- Exercise details -
Exclude pictures and give again exactly the lines of the listing, beginning with its first line and ending with the one that contains "Как видно из".

- Input -
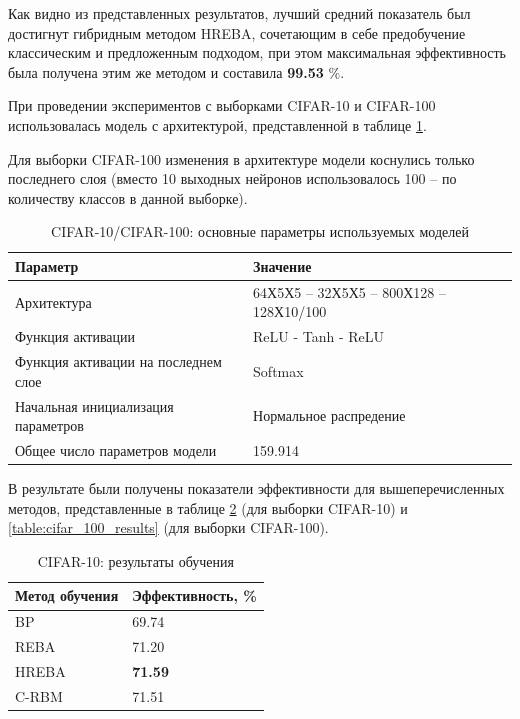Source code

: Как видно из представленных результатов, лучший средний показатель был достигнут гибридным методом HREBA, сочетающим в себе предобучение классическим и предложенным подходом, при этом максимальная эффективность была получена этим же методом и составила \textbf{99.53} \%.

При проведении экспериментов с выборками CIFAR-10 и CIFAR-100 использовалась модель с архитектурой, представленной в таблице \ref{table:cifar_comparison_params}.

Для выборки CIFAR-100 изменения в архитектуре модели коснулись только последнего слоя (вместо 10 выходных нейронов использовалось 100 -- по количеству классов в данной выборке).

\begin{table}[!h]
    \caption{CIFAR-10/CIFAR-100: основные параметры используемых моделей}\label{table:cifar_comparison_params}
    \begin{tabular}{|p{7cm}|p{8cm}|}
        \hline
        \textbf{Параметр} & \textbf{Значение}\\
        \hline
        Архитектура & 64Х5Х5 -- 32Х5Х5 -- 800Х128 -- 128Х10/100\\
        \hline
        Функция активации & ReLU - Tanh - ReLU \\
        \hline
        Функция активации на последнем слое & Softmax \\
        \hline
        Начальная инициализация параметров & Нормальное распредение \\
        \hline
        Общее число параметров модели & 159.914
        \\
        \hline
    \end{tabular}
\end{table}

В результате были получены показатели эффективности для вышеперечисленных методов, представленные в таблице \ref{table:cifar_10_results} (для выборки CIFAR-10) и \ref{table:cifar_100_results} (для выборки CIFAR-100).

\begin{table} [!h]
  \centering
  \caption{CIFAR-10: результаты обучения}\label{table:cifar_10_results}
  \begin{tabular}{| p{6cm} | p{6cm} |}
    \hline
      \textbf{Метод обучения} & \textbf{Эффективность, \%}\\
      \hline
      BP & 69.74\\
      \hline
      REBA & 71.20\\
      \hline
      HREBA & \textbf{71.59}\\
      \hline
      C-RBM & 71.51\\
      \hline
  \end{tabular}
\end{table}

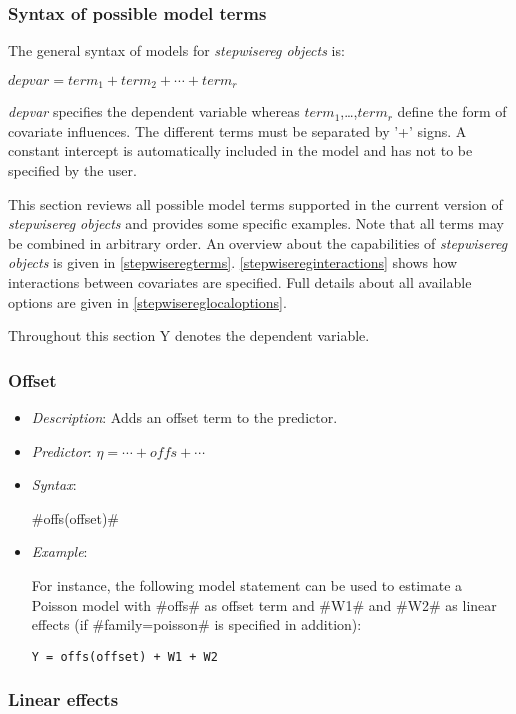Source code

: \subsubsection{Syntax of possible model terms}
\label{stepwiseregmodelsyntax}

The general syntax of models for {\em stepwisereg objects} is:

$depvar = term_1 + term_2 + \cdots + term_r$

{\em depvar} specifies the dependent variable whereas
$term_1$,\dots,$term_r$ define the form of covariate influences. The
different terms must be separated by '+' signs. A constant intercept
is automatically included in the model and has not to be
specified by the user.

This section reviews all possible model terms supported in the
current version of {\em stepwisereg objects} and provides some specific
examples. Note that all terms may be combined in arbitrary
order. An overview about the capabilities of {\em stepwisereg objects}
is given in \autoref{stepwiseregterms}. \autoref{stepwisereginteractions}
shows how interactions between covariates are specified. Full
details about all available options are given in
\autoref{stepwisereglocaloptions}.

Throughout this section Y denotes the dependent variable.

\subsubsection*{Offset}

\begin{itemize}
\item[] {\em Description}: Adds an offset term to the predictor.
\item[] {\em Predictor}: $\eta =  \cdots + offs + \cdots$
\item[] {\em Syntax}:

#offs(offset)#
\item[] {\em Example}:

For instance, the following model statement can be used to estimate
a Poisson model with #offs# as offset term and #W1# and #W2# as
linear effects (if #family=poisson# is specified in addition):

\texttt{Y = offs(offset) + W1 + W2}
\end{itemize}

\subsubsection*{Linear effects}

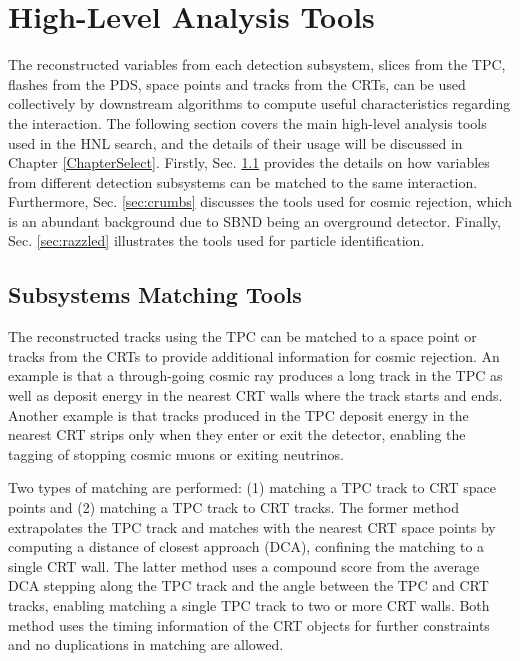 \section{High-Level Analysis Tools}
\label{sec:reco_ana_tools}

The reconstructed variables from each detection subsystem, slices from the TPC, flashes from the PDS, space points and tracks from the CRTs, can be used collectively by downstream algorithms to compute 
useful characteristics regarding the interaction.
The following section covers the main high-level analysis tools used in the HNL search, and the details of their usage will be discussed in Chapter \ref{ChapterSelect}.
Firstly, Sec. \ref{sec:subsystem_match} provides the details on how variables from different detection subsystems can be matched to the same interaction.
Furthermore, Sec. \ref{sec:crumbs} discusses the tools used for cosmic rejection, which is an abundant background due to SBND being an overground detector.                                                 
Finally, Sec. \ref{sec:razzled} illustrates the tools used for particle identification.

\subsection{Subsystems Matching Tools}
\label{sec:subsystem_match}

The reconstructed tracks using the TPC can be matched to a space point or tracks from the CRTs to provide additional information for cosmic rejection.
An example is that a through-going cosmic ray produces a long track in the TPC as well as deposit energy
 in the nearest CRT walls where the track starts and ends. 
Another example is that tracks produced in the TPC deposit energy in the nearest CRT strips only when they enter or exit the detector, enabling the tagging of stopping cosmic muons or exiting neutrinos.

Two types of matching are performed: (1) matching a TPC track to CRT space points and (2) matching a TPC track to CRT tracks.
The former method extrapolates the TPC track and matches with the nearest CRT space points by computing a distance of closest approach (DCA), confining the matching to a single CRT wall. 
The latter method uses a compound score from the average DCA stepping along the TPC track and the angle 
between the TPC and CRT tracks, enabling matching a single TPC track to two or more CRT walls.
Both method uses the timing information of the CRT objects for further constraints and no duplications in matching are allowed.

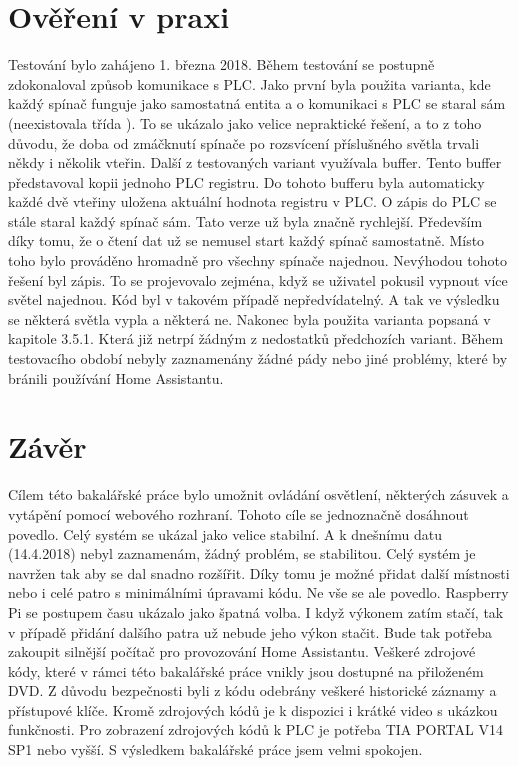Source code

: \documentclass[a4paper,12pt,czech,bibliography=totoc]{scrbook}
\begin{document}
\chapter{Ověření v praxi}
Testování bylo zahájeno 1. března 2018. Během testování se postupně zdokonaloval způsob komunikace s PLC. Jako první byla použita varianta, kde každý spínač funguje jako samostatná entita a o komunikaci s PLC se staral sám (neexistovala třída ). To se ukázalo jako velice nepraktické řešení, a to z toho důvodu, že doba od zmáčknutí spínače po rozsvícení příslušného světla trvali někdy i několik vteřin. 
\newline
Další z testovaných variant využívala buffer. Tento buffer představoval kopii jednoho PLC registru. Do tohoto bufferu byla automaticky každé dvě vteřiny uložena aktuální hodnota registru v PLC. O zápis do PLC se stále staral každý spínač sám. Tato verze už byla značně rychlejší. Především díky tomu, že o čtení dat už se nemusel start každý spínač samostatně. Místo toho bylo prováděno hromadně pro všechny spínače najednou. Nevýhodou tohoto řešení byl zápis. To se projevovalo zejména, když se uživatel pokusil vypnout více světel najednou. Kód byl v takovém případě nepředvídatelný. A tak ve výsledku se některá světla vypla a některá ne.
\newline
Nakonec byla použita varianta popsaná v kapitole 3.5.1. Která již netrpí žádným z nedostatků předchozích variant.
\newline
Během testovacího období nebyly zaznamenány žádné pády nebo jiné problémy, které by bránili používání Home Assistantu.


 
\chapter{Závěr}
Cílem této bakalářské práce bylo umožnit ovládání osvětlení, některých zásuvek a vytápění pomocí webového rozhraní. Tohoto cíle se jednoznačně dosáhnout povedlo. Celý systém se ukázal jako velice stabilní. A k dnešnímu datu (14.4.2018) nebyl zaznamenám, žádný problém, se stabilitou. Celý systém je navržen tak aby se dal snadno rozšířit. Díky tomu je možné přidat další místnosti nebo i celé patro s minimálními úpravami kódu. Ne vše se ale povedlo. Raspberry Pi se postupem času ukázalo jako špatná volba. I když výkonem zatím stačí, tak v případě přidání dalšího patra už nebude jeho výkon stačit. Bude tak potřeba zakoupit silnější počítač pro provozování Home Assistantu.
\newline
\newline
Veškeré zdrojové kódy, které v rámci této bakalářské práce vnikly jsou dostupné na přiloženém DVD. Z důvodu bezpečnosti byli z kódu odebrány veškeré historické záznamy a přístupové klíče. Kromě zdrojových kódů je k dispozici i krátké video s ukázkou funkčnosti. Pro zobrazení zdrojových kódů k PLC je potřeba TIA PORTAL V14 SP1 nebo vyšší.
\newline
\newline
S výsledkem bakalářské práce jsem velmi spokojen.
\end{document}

- Output for this task -
Source code

: Как видно из представленных результатов, лучший средний показатель был достигнут гибридным методом HREBA, сочетающим в себе предобучение классическим и предложенным подходом, при этом максимальная эффективность была получена этим же методом и составила \textbf{99.53} \%.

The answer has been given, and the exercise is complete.